US-VISIT expands to visa waivers
- By Aliya Sternstein
- Sep 28, 2004
Visitors from visa waiver countries soon will have to through the U.S. Visitor and Immigrant Status Indicator Technology (US-VISIT) program.
US-VISIT requires most foreign visitors arriving at a U.S. airport or seaport to have their two index fingers scanned and a digital photograph taken to verify their identity.
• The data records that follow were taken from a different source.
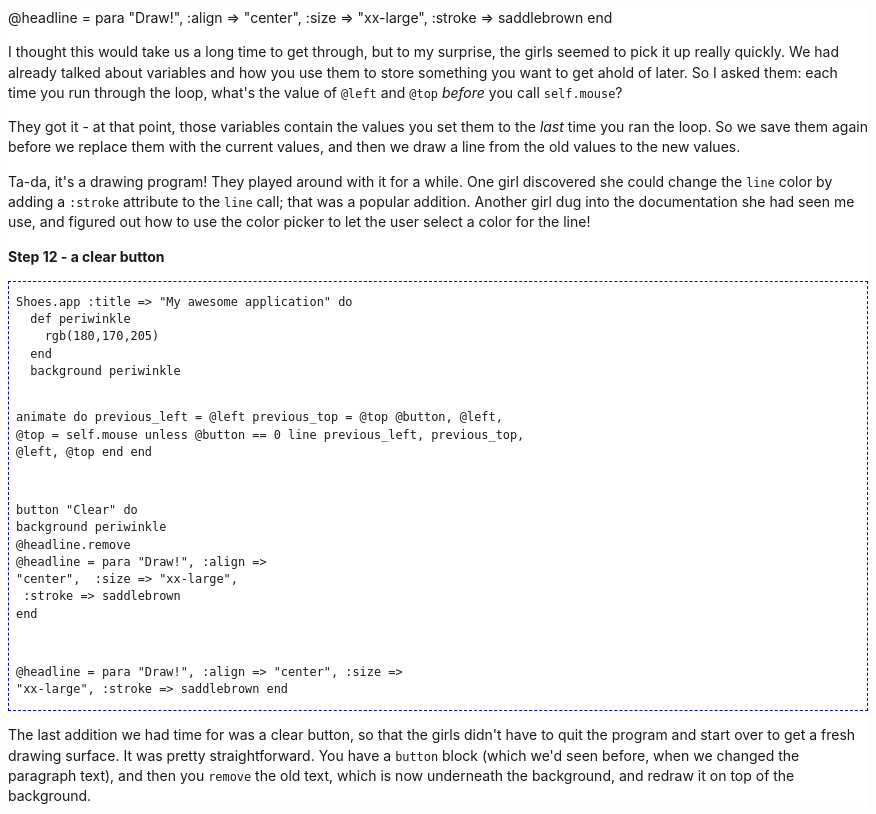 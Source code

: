   @headline = para "Draw!", :align => "center",
                            :size => "xx-large",
                            :stroke => saddlebrown
end
</pre></code></div>

I thought this would take us a long time to get through, but to my surprise, the girls seemed to pick it up really quickly. We had already talked about variables and how you use them to store something you want to get ahold of later. So I asked them: each time you run through the loop, what's the value of `@left` and `@top` *before* you call `self.mouse`?

They got it - at that point, those variables contain the values you set them to the *last* time you ran the loop. So we save them again before we replace them with the current values, and then we draw a line from the old values to the new values.

Ta-da, it's a drawing program! They played around with it for a while. One girl discovered she could change the `line` color by adding a `:stroke` attribute to the `line` call; that was a popular addition. Another girl dug into the documentation she had seen me use, and figured out how to use the color picker to let the user select a color for the line!

**Step 12 - a clear button**

<div style="border: 1px dashed blue; padding-left: 7px;"><code><pre>
Shoes.app :title => "My awesome application" do
  def periwinkle
    rgb(180,170,205)
  end
  background periwinkle

  animate do
    previous_left = @left
    previous_top = @top
    @button, @left, @top = self.mouse
    unless @button == 0
      line previous_left, previous_top, @left, @top
    end
  end

  <span class="changedcode">button "Clear" do</span>
    <span class="changedcode">background periwinkle</span>
    <span class="changedcode">@headline.remove</span>
    <span class="changedcode">@headline = para "Draw!", :align => "center", </span>
                              <span class="changedcode">:size => "xx-large", </span>
                              <span class="changedcode">:stroke => saddlebrown</span>
  <span class="changedcode">end</span>

  @headline = para "Draw!", :align => "center",
                            :size => "xx-large",
                            :stroke => saddlebrown
end
</pre></code></div>

The last addition we had time for was a clear button, so that the girls didn't have to quit the program and start over to get a fresh drawing surface. It was pretty straightforward. You have a `button` block (which we'd seen before, when we changed the paragraph text), and then you `remove` the old text, which is now underneath the background, and redraw it on top of the background.
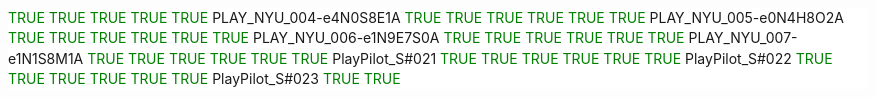    <td style="text-align:left;"> <span style="     color: green !important;">TRUE</span> </td>
   <td style="text-align:left;"> <span style="     color: green !important;">TRUE</span> </td>
   <td style="text-align:left;"> <span style="     color: green !important;">TRUE</span> </td>
   <td style="text-align:left;"> <span style="     color: green !important;">TRUE</span> </td>
   <td style="text-align:left;"> <span style="     color: green !important;">TRUE</span> </td>
  </tr>
  <tr>
   <td style="text-align:left;"> PLAY_NYU_004-e4N0S8E1A </td>
   <td style="text-align:left;"> <span style="     color: green !important;">TRUE</span> </td>
   <td style="text-align:left;"> <span style="     color: green !important;">TRUE</span> </td>
   <td style="text-align:left;"> <span style="     color: green !important;">TRUE</span> </td>
   <td style="text-align:left;"> <span style="     color: green !important;">TRUE</span> </td>
   <td style="text-align:left;"> <span style="     color: green !important;">TRUE</span> </td>
   <td style="text-align:left;"> <span style="     color: green !important;">TRUE</span> </td>
  </tr>
  <tr>
   <td style="text-align:left;"> PLAY_NYU_005-e0N4H8O2A </td>
   <td style="text-align:left;"> <span style="     color: green !important;">TRUE</span> </td>
   <td style="text-align:left;"> <span style="     color: green !important;">TRUE</span> </td>
   <td style="text-align:left;"> <span style="     color: green !important;">TRUE</span> </td>
   <td style="text-align:left;"> <span style="     color: green !important;">TRUE</span> </td>
   <td style="text-align:left;"> <span style="     color: green !important;">TRUE</span> </td>
   <td style="text-align:left;"> <span style="     color: green !important;">TRUE</span> </td>
  </tr>
  <tr>
   <td style="text-align:left;"> PLAY_NYU_006-e1N9E7S0A </td>
   <td style="text-align:left;"> <span style="     color: green !important;">TRUE</span> </td>
   <td style="text-align:left;"> <span style="     color: green !important;">TRUE</span> </td>
   <td style="text-align:left;"> <span style="     color: green !important;">TRUE</span> </td>
   <td style="text-align:left;"> <span style="     color: green !important;">TRUE</span> </td>
   <td style="text-align:left;"> <span style="     color: green !important;">TRUE</span> </td>
   <td style="text-align:left;"> <span style="     color: green !important;">TRUE</span> </td>
  </tr>
  <tr>
   <td style="text-align:left;"> PLAY_NYU_007-e1N1S8M1A </td>
   <td style="text-align:left;"> <span style="     color: green !important;">TRUE</span> </td>
   <td style="text-align:left;"> <span style="     color: green !important;">TRUE</span> </td>
   <td style="text-align:left;"> <span style="     color: green !important;">TRUE</span> </td>
   <td style="text-align:left;"> <span style="     color: green !important;">TRUE</span> </td>
   <td style="text-align:left;"> <span style="     color: green !important;">TRUE</span> </td>
   <td style="text-align:left;"> <span style="     color: green !important;">TRUE</span> </td>
  </tr>
  <tr>
   <td style="text-align:left;"> PlayPilot_S#021 </td>
   <td style="text-align:left;"> <span style="     color: green !important;">TRUE</span> </td>
   <td style="text-align:left;"> <span style="     color: green !important;">TRUE</span> </td>
   <td style="text-align:left;"> <span style="     color: green !important;">TRUE</span> </td>
   <td style="text-align:left;"> <span style="     color: green !important;">TRUE</span> </td>
   <td style="text-align:left;"> <span style="     color: green !important;">TRUE</span> </td>
   <td style="text-align:left;"> <span style="     color: green !important;">TRUE</span> </td>
  </tr>
  <tr>
   <td style="text-align:left;"> PlayPilot_S#022 </td>
   <td style="text-align:left;"> <span style="     color: green !important;">TRUE</span> </td>
   <td style="text-align:left;"> <span style="     color: green !important;">TRUE</span> </td>
   <td style="text-align:left;"> <span style="     color: green !important;">TRUE</span> </td>
   <td style="text-align:left;"> <span style="     color: green !important;">TRUE</span> </td>
   <td style="text-align:left;"> <span style="     color: green !important;">TRUE</span> </td>
   <td style="text-align:left;"> <span style="     color: green !important;">TRUE</span> </td>
  </tr>
  <tr>
   <td style="text-align:left;"> PlayPilot_S#023 </td>
   <td style="text-align:left;"> <span style="     color: green !important;">TRUE</span> </td>
   <td style="text-align:left;"> <span style="     color: green !important;">TRUE</span> </td>
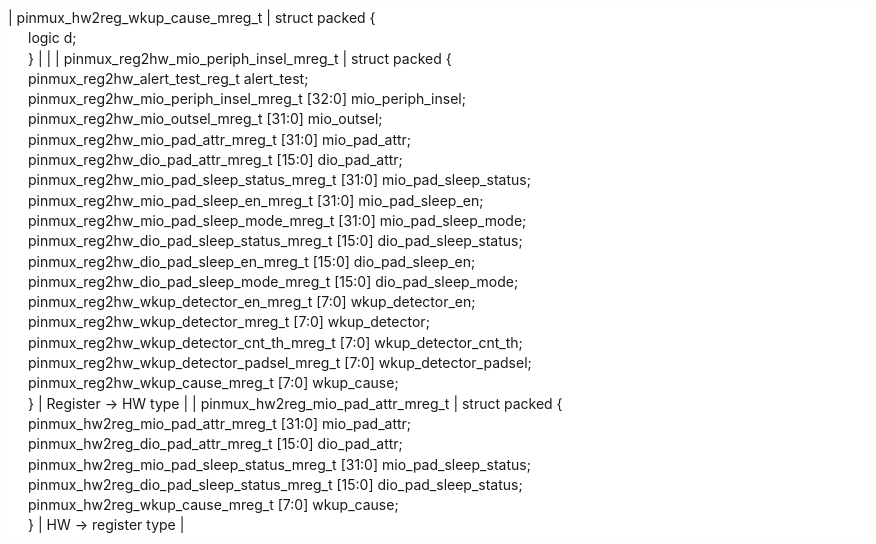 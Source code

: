 | pinmux_hw2reg_wkup_cause_mreg_t           | struct packed {<br><span style="padding-left:20px">     logic        d;<br><span style="padding-left:20px">   }                                                                                                                                                                                                                                                                                                                                                                                                                                                                                                                                                                                                                                                                                                                                                                                                                                                                                                                                                                                                                                                                                                                                                                                                                                                                                                                                                                                                                                                                                                                                                                                                                                          |                      |
| pinmux_reg2hw_mio_periph_insel_mreg_t     | struct packed {<br><span style="padding-left:20px">     pinmux_reg2hw_alert_test_reg_t alert_test;<br><span style="padding-left:20px">      pinmux_reg2hw_mio_periph_insel_mreg_t [32:0] mio_periph_insel;<br><span style="padding-left:20px">      pinmux_reg2hw_mio_outsel_mreg_t [31:0] mio_outsel;<br><span style="padding-left:20px">      pinmux_reg2hw_mio_pad_attr_mreg_t [31:0] mio_pad_attr;<br><span style="padding-left:20px">      pinmux_reg2hw_dio_pad_attr_mreg_t [15:0] dio_pad_attr;<br><span style="padding-left:20px">      pinmux_reg2hw_mio_pad_sleep_status_mreg_t [31:0] mio_pad_sleep_status;<br><span style="padding-left:20px">      pinmux_reg2hw_mio_pad_sleep_en_mreg_t [31:0] mio_pad_sleep_en;<br><span style="padding-left:20px">      pinmux_reg2hw_mio_pad_sleep_mode_mreg_t [31:0] mio_pad_sleep_mode;<br><span style="padding-left:20px">      pinmux_reg2hw_dio_pad_sleep_status_mreg_t [15:0] dio_pad_sleep_status;<br><span style="padding-left:20px">      pinmux_reg2hw_dio_pad_sleep_en_mreg_t [15:0] dio_pad_sleep_en;<br><span style="padding-left:20px">      pinmux_reg2hw_dio_pad_sleep_mode_mreg_t [15:0] dio_pad_sleep_mode;<br><span style="padding-left:20px">      pinmux_reg2hw_wkup_detector_en_mreg_t [7:0] wkup_detector_en;<br><span style="padding-left:20px">      pinmux_reg2hw_wkup_detector_mreg_t [7:0] wkup_detector;<br><span style="padding-left:20px">      pinmux_reg2hw_wkup_detector_cnt_th_mreg_t [7:0] wkup_detector_cnt_th;<br><span style="padding-left:20px">      pinmux_reg2hw_wkup_detector_padsel_mreg_t [7:0] wkup_detector_padsel;<br><span style="padding-left:20px">      pinmux_reg2hw_wkup_cause_mreg_t [7:0] wkup_cause;<br><span style="padding-left:20px">    } | Register -> HW type  |
| pinmux_hw2reg_mio_pad_attr_mreg_t         | struct packed {<br><span style="padding-left:20px">     pinmux_hw2reg_mio_pad_attr_mreg_t [31:0] mio_pad_attr;<br><span style="padding-left:20px">      pinmux_hw2reg_dio_pad_attr_mreg_t [15:0] dio_pad_attr;<br><span style="padding-left:20px">      pinmux_hw2reg_mio_pad_sleep_status_mreg_t [31:0] mio_pad_sleep_status;<br><span style="padding-left:20px">      pinmux_hw2reg_dio_pad_sleep_status_mreg_t [15:0] dio_pad_sleep_status;<br><span style="padding-left:20px">      pinmux_hw2reg_wkup_cause_mreg_t [7:0] wkup_cause;<br><span style="padding-left:20px">    }                                                                                                                                                                                                                                                                                                                                                                                                                                                                                                                                                                                                                                                                                                                                                                                                                                                                                                                                                                                                                                                                                                                                                                       | HW -> register type  |
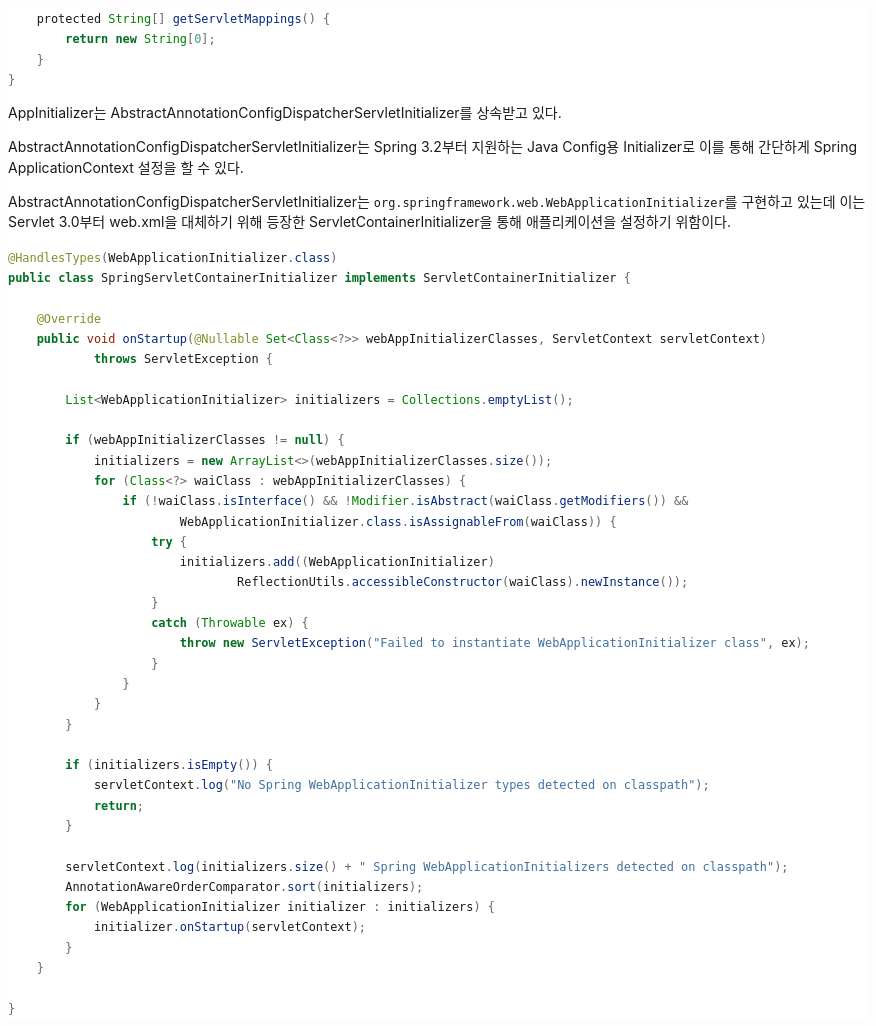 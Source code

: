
 ```groovy
    protected String[] getServletMappings() {
        return new String[0];
    }
}
```

AppInitializer는 AbstractAnnotationConfigDispatcherServletInitializer를 상속받고 있다.

AbstractAnnotationConfigDispatcherServletInitializer는 Spring 3.2부터 지원하는 Java Config용 Initializer로 이를 통해 간단하게 Spring ApplicationContext 설정을 할 수 있다.

AbstractAnnotationConfigDispatcherServletInitializer는 `org.springframework.web.WebApplicationInitializer`를 구현하고 있는데 이는 Servlet 3.0부터 web.xml을 대체하기 위해 등장한 ServletContainerInitializer을 통해 애플리케이션을 설정하기 위함이다.

```java
@HandlesTypes(WebApplicationInitializer.class)
public class SpringServletContainerInitializer implements ServletContainerInitializer {

	@Override
	public void onStartup(@Nullable Set<Class<?>> webAppInitializerClasses, ServletContext servletContext)
			throws ServletException {

		List<WebApplicationInitializer> initializers = Collections.emptyList();

		if (webAppInitializerClasses != null) {
			initializers = new ArrayList<>(webAppInitializerClasses.size());
			for (Class<?> waiClass : webAppInitializerClasses) {
				if (!waiClass.isInterface() && !Modifier.isAbstract(waiClass.getModifiers()) &&
						WebApplicationInitializer.class.isAssignableFrom(waiClass)) {
					try {
						initializers.add((WebApplicationInitializer)
								ReflectionUtils.accessibleConstructor(waiClass).newInstance());
					}
					catch (Throwable ex) {
						throw new ServletException("Failed to instantiate WebApplicationInitializer class", ex);
					}
				}
			}
		}

		if (initializers.isEmpty()) {
			servletContext.log("No Spring WebApplicationInitializer types detected on classpath");
			return;
		}

		servletContext.log(initializers.size() + " Spring WebApplicationInitializers detected on classpath");
		AnnotationAwareOrderComparator.sort(initializers);
		for (WebApplicationInitializer initializer : initializers) {
			initializer.onStartup(servletContext);
		}
	}

}
```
The exceptions have been visitors from the 27 countries in the Visa Waiver Program, whose citizens have been exempt from US-VISIT until this week.
But at a Sept. 27 briefing at Dulles International Airport, Asa Hutchinson, undersecretary of the Homeland Security Department, emphasized officials' plan to start fingerprinting and photographing visitors from visa waiver nations as of Sept. 30. Travelers from those countries -- which include the United Kingdom, Spain, France, Ireland and Japan -- will undergo biometric identification at U.S. airports and seaports.
Since launching US-VISIT's entry program at 115 airports and 14 seaports in January, more than 8.5 million foreign nationals have been processed without adversely impacting wait times, Hutchinson said. "It's clear that US-VISIT is working," he said. "It's clean, it's quick, it's simple and without question, it is enhancing the integrity of our immigration systems, while protecting individual privacy."
DHS officials use biometrics such as digital, inkless finger scans and digital photographs to determine if a person applying for entry to the United States is the same person to whom the State Department issued a visa. Additionally, the biometric and biographic data is checked against watch lists, improving DHS personnel's ability to make admissibility decisions as well as State officials' ability to make visa determinations.